Dans l'été 1851, à Cuers, le maire élu et son conseil municipal furent révoqués et remplacés sur ordre de l'administration centrale par le Maire Barralier et un nouveau conseil municipal contre-révolutionnaire. Dès lors la tension ne cessa de monter
  1. Agulhon (op. Cité) rapporte ces propos de Barralier «  la population rurale presque entière et une partie des artisans étaient gagnées aux idées démagogiques... »
 En fait, la population ne comprenait pas qu'on remit en cause ses choix électoraux 

Le coup d’État du 2 décembre 1851
Louis.Napoléon Bonaparte agita la menace de troubles insurrectionnels, se présenta comme le garant de l'ordre établi et demanda à l'assemblée une révision de la constitution afin de pouvoir se représenter en 1852.
Celle-ci lui fut refusée et il envisagea alors le recours au coup d’État.
La date du 2 décembre ne fut pas choisie au hasard. C'était l'anniversaire d’Austerlitz (1805) et du sacre de Napoléon 1er (1804)

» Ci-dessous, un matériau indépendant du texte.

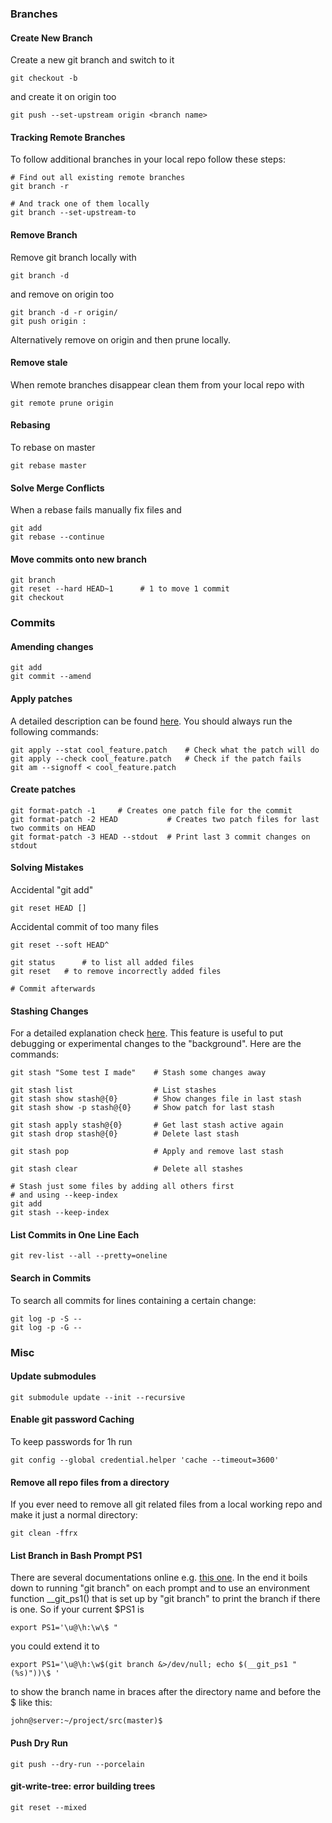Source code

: ### Branches

#### Create New Branch

Create a new git branch and switch to it

    git checkout -b 

and create it on origin too

    git push --set-upstream origin <branch name>

#### Tracking Remote Branches

To follow additional branches in your local repo follow these steps:

    # Find out all existing remote branches
    git branch -r

    # And track one of them locally
    git branch --set-upstream-to  

#### Remove Branch

Remove git branch locally with

    git branch -d 

and remove on origin too

    git branch -d -r origin/
    git push origin :

Alternatively remove on origin and then prune locally.

#### Remove stale

When remote branches disappear clean them from your local repo with

    git remote prune origin

#### Rebasing

To rebase on master

    git rebase master 

#### Solve Merge Conflicts

When a rebase fails manually fix files and

    git add 
    git rebase --continue

#### Move commits onto new branch

    git branch 
    git reset --hard HEAD~1      # 1 to move 1 commit
    git checkout 

### Commits

#### Amending changes

    git add 
    git commit --amend

#### Apply patches

A detailed description can be found
[here](http://ariejan.net/2009/10/26/how-to-create-and-apply-a-patch-with-git).
You should always run the following commands:

    git apply --stat cool_feature.patch    # Check what the patch will do
    git apply --check cool_feature.patch   # Check if the patch fails
    git am --signoff < cool_feature.patch

#### Create patches

    git format-patch -1     # Creates one patch file for the commit
    git format-patch -2 HEAD           # Creates two patch files for last two commits on HEAD
    git format-patch -3 HEAD --stdout  # Print last 3 commit changes on stdout

#### Solving Mistakes

Accidental "git add"

    git reset HEAD []

Accidental commit of too many files

    git reset --soft HEAD^

    git status      # to list all added files
    git reset   # to remove incorrectly added files

    # Commit afterwards

#### Stashing Changes

For a detailed explanation check
[here](http://ariejan.net/2008/04/23/git-using-the-stash/). This feature
is useful to put debugging or experimental changes to the "background".
Here are the commands:

    git stash "Some test I made"    # Stash some changes away

    git stash list                  # List stashes
    git stash show stash@{0}        # Show changes file in last stash
    git stash show -p stash@{0}     # Show patch for last stash

    git stash apply stash@{0}       # Get last stash active again
    git stash drop stash@{0}        # Delete last stash

    git stash pop                   # Apply and remove last stash

    git stash clear                 # Delete all stashes

    # Stash just some files by adding all others first 
    # and using --keep-index
    git add 
    git stash --keep-index

#### List Commits in One Line Each

    git rev-list --all --pretty=oneline

#### Search in Commits

To search all commits for lines containing a certain change:

    git log -p -S -- 
    git log -p -G -- 

### Misc

#### Update submodules

    git submodule update --init --recursive

#### Enable git password Caching

To keep passwords for 1h run

    git config --global credential.helper 'cache --timeout=3600'

#### Remove all repo files from a directory

If you ever need to remove all git related files from a local working
repo and make it just a normal directory:

    git clean -ffrx

#### List Branch in Bash Prompt PS1

There are several documentations online e.g. [this
one](http://mediadoneright.com/content/ultimate-git-ps1-bash-prompt). In
the end it boils down to running "git branch" on each prompt and to use
an environment function \_\_git\_ps1() that is set up by "git branch" to
print the branch if there is one. So if your current \$PS1 is

    export PS1='\u@\h:\w\$ "

you could extend it to

    export PS1='\u@\h:\w$(git branch &>/dev/null; echo $(__git_ps1 "(%s)"))\$ '

to show the branch name in braces after the directory name and before
the \$ like this:

    john@server:~/project/src(master)$ 

#### Push Dry Run

    git push --dry-run --porcelain

#### git-write-tree: error building trees

    git reset --mixed

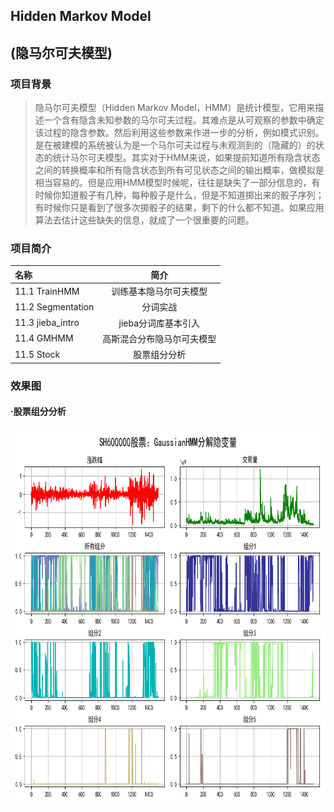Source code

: ## Hidden Markov Model
## (隐马尔可夫模型)

### 项目背景
> 隐马尔可夫模型（Hidden Markov Model，HMM）是统计模型，它用来描述一个含有隐含未知参数的马尔可夫过程。其难点是从可观察的参数中确定该过程的隐含参数。然后利用这些参数来作进一步的分析，例如模式识别。是在被建模的系统被认为是一个马尔可夫过程与未观测到的（隐藏的）的状态的统计马尔可夫模型。其实对于HMM来说，如果提前知道所有隐含状态之间的转换概率和所有隐含状态到所有可见状态之间的输出概率，做模拟是相当容易的。但是应用HMM模型时候呢，往往是缺失了一部分信息的，有时候你知道骰子有几种，每种骰子是什么，但是不知道掷出来的骰子序列；有时候你只是看到了很多次掷骰子的结果，剩下的什么都不知道。如果应用算法去估计这些缺失的信息，就成了一个很重要的问题。


### 项目简介
|名称|简介|
|:-------------|:-------------:|
|11.1 TrainHMM|训练基本隐马尔可夫模型|
|11.2 Segmentation|分词实战|
|11.3 jieba_intro|jieba分词库基本引入|
|11.4 GMHMM|高斯混合分布隐马尔可夫模型|
|11.5 Stock|股票组分分析|


### 效果图
#### ·股票组分分析
<img width="550" height="600" src="./figures/stock.png"/>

La nouvelle du Coup d’État fut connue à Cuers le 4 décembre. Le bruit se répandit que la Révolution avait triomphé à Paris . Une délégation menée par Marius Désiré Mourre dit « le Pacifique » se dirigea vers la mairie. Le Maire refusa de communiquer les dépêches venues de la capitale et partit chercher du renfort à la gendarmerie. Il revint sur la place où la foule s'était rassemblée, persuadée que le départ du Maire signifiait l'échec du coup d’État.
Mourre déclara alors que le coup d’État entraînait la destitution des autorités en place. Le Maire fut arrête, une commission provisoire fut constituée
Une échauffourée éclata entre les deux camps, un coup de feu partit tuant le gendarme Lambert
Les insurgés forcèrent ensuite les portes de la gendarmerie et les bureaux de l'Enregistrement ne provoquant que des dégâts matériels.
A 11 heures du soir les troupes arrivèrent de Toulon. Très vite elles prirent le contrôle de la situation.  Dans la rue Saint-Pierre elles s'emparèrent de « La Pomone » une des chambrées considérée comme le repaire des républicains et près de là tirèrent sur le jeune Siméon Panisse, âge de 18 ans qui fut laissé pour mort après avoir été transporté (certains disent même traîné) sur la place de la mairie. Il succomba quelques heures plus tard à l'hospice
Dès le lendemain les arrestations se sont multipliées : les républicains en vue (dont le docteur  Roubaud) et les insurgés en tout plus de 400 hommes  dans un village de quelques 4000 habitants Les prisonniers furent conduits à Toulon sur des charrettes et attachés de deux en deux par le cou au moyen de cordes et de chaines fermées par des cadenas .191 furent jugés, 29 déportés en Algérie, 39 internés ou éloignés,  11 jugés aux assises
Trois lieux témoignent de ces événements dont une des 23 rues ayant vu leur appellation  changer en 1903



 Rue Panisson

Anciennement rue Fontaine d'Hugues, elle part de l'avenue Gabriel Péri (route de Toulon)   en face de la Place Mirabeau et monte vers la rue Nationale et le Patillon.
Elle rappelle le martyre du jeune Paul Siméon Panisse tué lors du coup d’État (voir plus haut)
Le jeune garçon, âgé de 18 ans,remontait la rue Queirade, effrayé à la vue des baïonnettes, il s'engagea dans la rue Fontaine d'Hugues où il devait trouver la mort, c'est pour cela que cette rue porte son nom


Le Foyer Mourre le Pacifique

Foyer des Anciens situé au rez de chaussée de l'actuelle mairie, il a été inauguré le 14 décembre 2001 dans le cadre de la commémoration de l'Insurrection de 1851 en présence de plusieurs historiens
Mourre le Pacifique était né à Cuers en 1823. Propriétaire, cultivateur,il était instruit.  Son surnom indique son caractère conciliateur. Il se battait pour  diffuser les idées républicaines et la démocratie socialiste. Cela devenant de plus en plus difficile (voir plus haut : la réaction à partir de 1849), il développa ses idées dans une des sociétés secrètes : la Pomone
Il a joué un rôle de premier plan lors de l'insurrection, à la mairie puis à la tête d'une farandole qui est allé pavoiser la statue de la liberté. Il a dirigé l'expédition contre les bureaux de l'enregistrement en veillant à ce qu'il n'y ait pas de débordement.
Arrêté avec son père et son frère, il fut d'abord condamné à mort. Sa peine fut commuée en déportation à Cayenne où il mourut  avec son frère. Son père, quant à lui, mourut fou à la prison du fort Lamalgue


Extraits du travail réalisé par Michelle Mattalia .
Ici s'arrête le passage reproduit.